How Will UK Leadership Change Impact The FTSE?
- Uncertainty driving markets
- Expectations and surprises
- Sunak impact
- Truss impact
- Base case scenario + FTSE chart
Uncertainty Driving Markets
The first thing to note here is uncertainty. If there is one thing that investors like least, it’s uncertainty. A change in leadership represents a major unknown for financial markets. With a change in leadership (often) comes a change in economic and fiscal policies, and a change in the regulatory environment which can have a sizeable impact on businesses and consumers alike.
Consequently, one dynamic for how the FTSE behaves around UK political shifts is weakness ahead of the change and a return to strength once the change is confirmed. This dynamic is referred to as a “relief rally”. We saw these conditions earlier in the year where markets weakened during the uncertain months during which Johnson faced calls to resign and votes of no confidence, before rallying once he confirmed he was leaving.
Expectations And Surprises
The next issue relates to expectations and surprises. Markets react far more strongly to surprises than they do to outcomes which were well signalled. In this instance, given that Liz Truss has been leading in the polls and is widely expected to win the leadership context, the FTSE is likely to react less if this win is confirmed than if Sunak pulls off a surprise victory.
With this in mind, the current sell-off in the FTSE can be partly attributed to traders’ expectations of how Truss’ proposed policies would likely impact the UK economy, bringing us onto the candidates themselves.

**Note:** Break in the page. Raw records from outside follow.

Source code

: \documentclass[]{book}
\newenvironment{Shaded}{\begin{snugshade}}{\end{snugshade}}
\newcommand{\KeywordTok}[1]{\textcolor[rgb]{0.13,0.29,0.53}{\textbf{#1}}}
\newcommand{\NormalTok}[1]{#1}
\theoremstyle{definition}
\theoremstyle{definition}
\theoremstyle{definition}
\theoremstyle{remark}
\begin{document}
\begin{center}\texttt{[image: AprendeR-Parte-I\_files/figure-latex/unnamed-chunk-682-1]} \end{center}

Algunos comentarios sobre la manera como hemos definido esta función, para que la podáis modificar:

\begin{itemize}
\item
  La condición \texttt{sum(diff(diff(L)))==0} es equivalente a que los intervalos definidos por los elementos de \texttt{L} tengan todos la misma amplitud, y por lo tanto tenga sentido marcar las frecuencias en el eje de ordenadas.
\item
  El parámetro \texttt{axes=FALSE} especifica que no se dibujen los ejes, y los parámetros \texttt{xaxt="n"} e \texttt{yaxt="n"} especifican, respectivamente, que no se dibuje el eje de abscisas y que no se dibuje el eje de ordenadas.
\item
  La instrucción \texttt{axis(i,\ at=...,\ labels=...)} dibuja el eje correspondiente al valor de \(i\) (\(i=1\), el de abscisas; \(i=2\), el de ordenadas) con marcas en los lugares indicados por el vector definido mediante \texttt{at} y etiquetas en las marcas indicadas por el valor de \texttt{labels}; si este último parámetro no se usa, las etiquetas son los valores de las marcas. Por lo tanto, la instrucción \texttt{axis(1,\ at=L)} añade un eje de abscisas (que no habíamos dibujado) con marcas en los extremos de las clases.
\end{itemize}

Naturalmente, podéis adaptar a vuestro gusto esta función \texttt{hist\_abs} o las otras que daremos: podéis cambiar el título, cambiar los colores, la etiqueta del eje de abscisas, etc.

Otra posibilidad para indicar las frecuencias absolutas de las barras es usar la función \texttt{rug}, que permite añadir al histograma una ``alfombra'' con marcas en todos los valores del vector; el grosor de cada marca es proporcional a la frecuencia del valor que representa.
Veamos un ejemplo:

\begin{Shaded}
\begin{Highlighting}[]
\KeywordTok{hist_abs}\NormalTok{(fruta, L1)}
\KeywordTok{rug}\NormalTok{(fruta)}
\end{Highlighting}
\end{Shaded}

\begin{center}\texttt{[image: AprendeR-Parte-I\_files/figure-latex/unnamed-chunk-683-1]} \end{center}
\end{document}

With Sunak’s former role as Chancellor of the Exchequer, he is seen as the better candidate for markets given his business savvy and financial knowledge. Sunak has emphasised his desire to balance the need to address the cost-of-living crisis with battling soaring inflation and has pushed back against the idea of increased borrowing and increased public spending. Critics have argued that Sunak’s proposals have been too business-centric and lacked the humanitarian element needed given the conditions facing UK households.
Truss, the Minister of State for Foreign, Commonwealth and Development Affairs, has taken a very different line from Sunak. Truss has proposed sweeping fiscal stimulus including direct support for households, as well as tax cuts, to help buffer the economy during the cost-of-living crisis and energy crisis currently gripping the UK. While there are certainly some near-term growth benefits to be gained from Truss’ plans, critics (including Sunak) argue that increased expenditure here will simply feed into higher inflation, requiring the BOE to tighten more aggressively, dragging growth down on a longer-term basis.
Base Case Scenario
If Truss is confirmed as the winner, ultimately the market reaction will likely be quite muted, given the expectation of such an outcome. There is good scope for the FTSE to still rally a little on the back of the confirmation, putting an end to the uncertainty of the contest.
The key point is that following the confirmation, traders’ focus will very quickly return to the broader backdrop and the fundamentals affecting the UK currently. Given elevated inflation and the expectations for further BOE tightening into next year, the FTSE looks likely to stay pressured unless we see a firm reversal in inflation and a shift in BOE expectations.
If Truss wins and her spending plans are seen to be pushing inflation up then there could well be much more downside for the FTSE in the coming months.
FTSE Weekly Chart
The latest rejection at key long-term resistance around 7579 has seen the FTSE reversing heavily lower. The market is now testing below the 7235 support level and below the rising trend line from the November lows. While the market holds below this region, look for a continuation lower towards the 6978 level next with a break there opening the way for a test of 6803 below.